# East Tex forecast for Mon nite thru Tuesday don't look good.



## greybeard (Jan 14, 2018)

http://www.ksla.com/story/37260265/winter-storm-watch-2-3-plus-of-snow-possible-by-tuesday-afternoon

1-3" accumulation by late Tuesday afternoon and North of I-20 may see 2-4".
Anyone North of Lufkin; plan accordingly.
Roads will be icy Wed morning even in my area with a projected low of 19F , but warming in the afternoon.
Places farther North in Tx and western La, will see much colder temps and more precip monday night thru tuesday evening.


----------



## Mini Horses (Jan 14, 2018)

With crazy weather everywhere -- the fires and now mudslides in CA -- flooding everywhere, it seems -- we are self destructing.


----------



## greybeard (Jan 14, 2018)

Not really 'crazy' weather for here.
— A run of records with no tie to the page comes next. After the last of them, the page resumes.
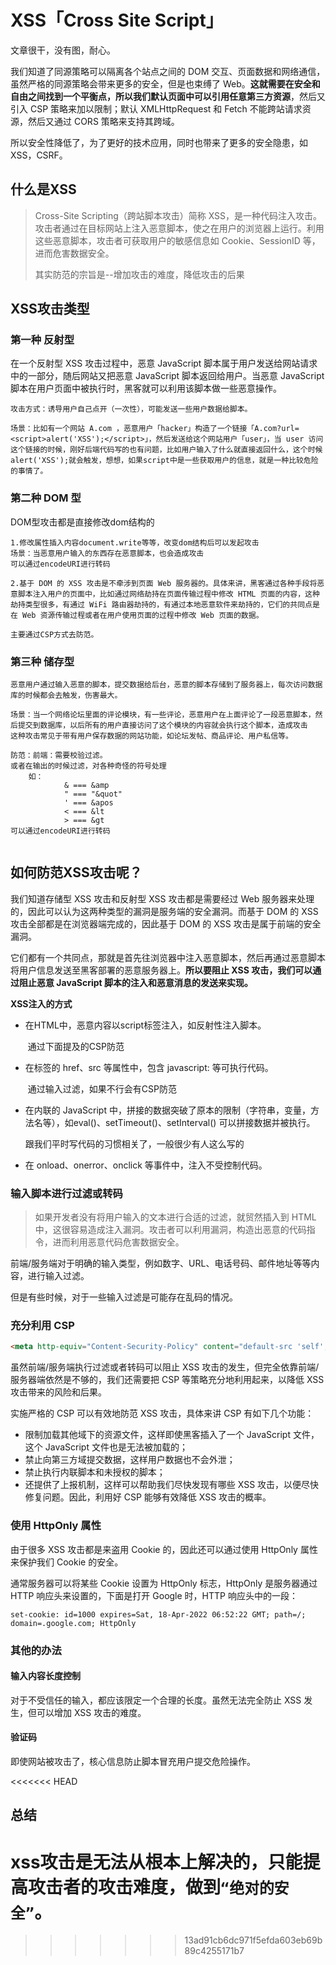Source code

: # XSS「Cross Site Script」

文章很干，没有图，耐心。

我们知道了同源策略可以隔离各个站点之间的 DOM 交互、页面数据和网络通信，虽然严格的同源策略会带来更多的安全，但是也束缚了 Web。**这就需要在安全和自由之间找到一个平衡点，所以我们默认页面中可以引用任意第三方资源**，然后又引入 CSP 策略来加以限制；默认 XMLHttpRequest 和 Fetch 不能跨站请求资源，然后又通过 CORS 策略来支持其跨域。

所以安全性降低了，为了更好的技术应用，同时也带来了更多的安全隐患，如XSS，CSRF。

## 什么是XSS

> Cross-Site Scripting（跨站脚本攻击）简称 XSS，是一种代码注入攻击。攻击者通过在目标网站上注入恶意脚本，使之在用户的浏览器上运行。利用这些恶意脚本，攻击者可获取用户的敏感信息如 Cookie、SessionID 等，进而危害数据安全。
>
> 其实防范的宗旨是--增加攻击的难度，降低攻击的后果



## XSS攻击类型

### 第一种 反射型

在一个反射型 XSS 攻击过程中，恶意 JavaScript 脚本属于用户发送给网站请求中的一部分，随后网站又把恶意 JavaScript 脚本返回给用户。当恶意 JavaScript 脚本在用户页面中被执行时，黑客就可以利用该脚本做一些恶意操作。

```
攻击方式：诱导用户自己点开（一次性），可能发送一些用户数据给脚本。

场景：比如有一个网站 A.com ，恶意用户「hacker」构造了一个链接「A.com?url=<script>alert('XSS');</script>」，然后发送给这个网站用户「user」，当 user 访问这个链接的时候，刚好后端代码写的也有问题，比如用户输入了什么就直接返回什么，这个时候alert('XSS');就会触发，想想，如果script中是一些获取用户的信息，就是一种比较危险的事情了。
```



### 第二种 DOM 型

DOM型攻击都是直接修改dom结构的

```
1.修改属性插入内容document.write等等，改变dom结构后可以发起攻击 
场景：当恶意用户输入的东西存在恶意脚本，也会造成攻击
可以通过encodeURI进行转码

2.基于 DOM 的 XSS 攻击是不牵涉到页面 Web 服务器的。具体来讲，黑客通过各种手段将恶意脚本注入用户的页面中，比如通过网络劫持在页面传输过程中修改 HTML 页面的内容，这种劫持类型很多，有通过 WiFi 路由器劫持的，有通过本地恶意软件来劫持的，它们的共同点是在 Web 资源传输过程或者在用户使用页面的过程中修改 Web 页面的数据。

主要通过CSP方式去防范。
```



### 第三种 储存型

```
恶意用户通过输入恶意的脚本，提交数据给后台，恶意的脚本存储到了服务器上，每次访问数据库的时候都会去触发，伤害最大。

场景：当一个网络论坛里面的评论模块，有一些评论，恶意用户在上面评论了一段恶意脚本，然后提交到数据库，以后所有的用户直接访问了这个模块的内容就会执行这个脚本，造成攻击
这种攻击常见于带有用户保存数据的网站功能，如论坛发帖、商品评论、用户私信等。

防范：前端：需要校验过滤。
或者在输出的时候过滤，对各种奇怪的符号处理
	如：
			& === &amp 
			" === "&quot"
			' === &apos
			< === &lt
			> === &gt
可以通过encodeURI进行转码


```



## 如何防范XSS攻击呢？

我们知道存储型 XSS 攻击和反射型 XSS 攻击都是需要经过 Web 服务器来处理的，因此可以认为这两种类型的漏洞是服务端的安全漏洞。而基于 DOM 的 XSS 攻击全部都是在浏览器端完成的，因此基于 DOM 的 XSS 攻击是属于前端的安全漏洞。

它们都有一个共同点，那就是首先往浏览器中注入恶意脚本，然后再通过恶意脚本将用户信息发送至黑客部署的恶意服务器上。**所以要阻止 XSS 攻击，我们可以通过阻止恶意 JavaScript 脚本的注入和恶意消息的发送来实现。**

**XSS注入的方式**

- 在HTML中，恶意内容以script标签注入，如反射性注入脚本。

  ​	通过下面提及的CSP防范

- 在标签的 href、src 等属性中，包含 javascript: 等可执行代码。

  ​	通过输入过滤，如果不行会有CSP防范

- 在内联的 JavaScript 中，拼接的数据突破了原本的限制（字符串，变量，方法名等），如eval()、setTimeout()、setInterval() 可以拼接数据并被执行。

  跟我们平时写代码的习惯相关了，一般很少有人这么写的

- 在 onload、onerror、onclick 等事件中，注入不受控制代码。



### 输入脚本进行过滤或转码

> 如果开发者没有将用户输入的文本进行合适的过滤，就贸然插入到 HTML 中，这很容易造成注入漏洞。攻击者可以利用漏洞，构造出恶意的代码指令，进而利用恶意代码危害数据安全。

前端/服务端对于明确的输入类型，例如数字、URL、电话号码、邮件地址等等内容，进行输入过滤。

但是有些时候，对于一些输入过滤是可能存在乱码的情况。



### 充分利用 CSP

```html
<meta http-equiv="Content-Security-Policy" content="default-src 'self'; img-src https://*; child-src 'none';">

```

虽然前端/服务端执行过滤或者转码可以阻止 XSS 攻击的发生，但完全依靠前端/服务器端依然是不够的，我们还需要把 CSP 等策略充分地利用起来，以降低 XSS 攻击带来的风险和后果。

实施严格的 CSP 可以有效地防范 XSS 攻击，具体来讲 CSP 有如下几个功能：

- 限制加载其他域下的资源文件，这样即使黑客插入了一个 JavaScript 文件，这个 JavaScript 文件也是无法被加载的；
- 禁止向第三方域提交数据，这样用户数据也不会外泄；
- 禁止执行内联脚本和未授权的脚本；
- 还提供了上报机制，这样可以帮助我们尽快发现有哪些 XSS 攻击，以便尽快修复问题。因此，利用好 CSP 能够有效降低 XSS 攻击的概率。



### 使用 HttpOnly 属性

由于很多 XSS 攻击都是来盗用 Cookie 的，因此还可以通过使用 HttpOnly 属性来保护我们 Cookie 的安全。

通常服务器可以将某些 Cookie 设置为 HttpOnly 标志，HttpOnly 是服务器通过 HTTP 响应头来设置的，下面是打开 Google 时，HTTP 响应头中的一段：

```
set-cookie: id=1000 expires=Sat, 18-Apr-2022 06:52:22 GMT; path=/; domain=.google.com; HttpOnly
```

### 其他的办法

#### 输入内容长度控制

对于不受信任的输入，都应该限定一个合理的长度。虽然无法完全防止 XSS 发生，但可以增加 XSS 攻击的难度。

#### 验证码

即使网站被攻击了，核心信息防止脚本冒充用户提交危险操作。


<<<<<<< HEAD

## 总结

xss攻击是无法从根本上解决的，只能提高攻击者的攻击难度，做到`“绝对的安全”`。
=======
>>>>>>> 13ad91cb6dc971f5efda603eb69b89c4255171b7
It's just been awhile since it's been like this and is somewhat unusual for January.


----------



## babsbag (Jan 14, 2018)

Looks like we are in line for another drought unless it rains double normal for the next few months. We will see.


----------



## Baymule (Jan 14, 2018)

Snow. Ice. Yup, school will be out and idiots will be out there running into each other. We're staying home. Maybe we'll build a snowman.


----------



## Latestarter (Jan 14, 2018)

Gonna cut and split some more firewood tomorrow before it all moves in. Not planning on going anywhere. Already put down extra bedding hay for the goats. Gotta remember to take pics


----------